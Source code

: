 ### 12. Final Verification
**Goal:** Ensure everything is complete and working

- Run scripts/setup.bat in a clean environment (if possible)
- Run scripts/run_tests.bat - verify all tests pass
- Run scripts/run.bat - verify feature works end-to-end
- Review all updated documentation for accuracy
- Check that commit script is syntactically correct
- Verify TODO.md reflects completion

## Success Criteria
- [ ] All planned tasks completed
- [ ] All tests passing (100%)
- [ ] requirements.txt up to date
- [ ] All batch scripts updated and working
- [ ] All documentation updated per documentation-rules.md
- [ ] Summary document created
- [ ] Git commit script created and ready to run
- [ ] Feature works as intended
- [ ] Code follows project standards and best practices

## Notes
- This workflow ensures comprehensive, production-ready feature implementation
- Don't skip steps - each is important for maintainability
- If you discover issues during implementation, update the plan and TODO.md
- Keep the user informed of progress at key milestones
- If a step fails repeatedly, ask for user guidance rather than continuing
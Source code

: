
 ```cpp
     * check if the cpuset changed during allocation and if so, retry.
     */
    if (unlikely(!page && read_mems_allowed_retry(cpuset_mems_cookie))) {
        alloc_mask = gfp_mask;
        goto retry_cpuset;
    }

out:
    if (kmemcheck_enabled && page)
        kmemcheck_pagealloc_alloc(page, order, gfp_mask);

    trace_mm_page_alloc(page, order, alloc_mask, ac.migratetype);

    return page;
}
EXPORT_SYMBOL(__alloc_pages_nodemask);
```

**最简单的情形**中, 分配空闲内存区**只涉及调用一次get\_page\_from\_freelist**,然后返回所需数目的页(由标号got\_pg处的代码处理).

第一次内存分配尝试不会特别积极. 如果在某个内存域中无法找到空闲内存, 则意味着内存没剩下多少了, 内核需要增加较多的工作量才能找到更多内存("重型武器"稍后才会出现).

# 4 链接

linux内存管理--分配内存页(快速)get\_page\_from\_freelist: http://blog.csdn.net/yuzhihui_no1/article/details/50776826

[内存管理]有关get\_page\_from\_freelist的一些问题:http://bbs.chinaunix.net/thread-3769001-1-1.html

» EXERCISE PROMPT:
Take every line above where "updated" appears and copy it.

» ANSWER TO THIS PROBLEM:
- Review all updated documentation for accuracy
- [ ] All batch scripts updated and working
- [ ] All documentation updated per documentation-rules.md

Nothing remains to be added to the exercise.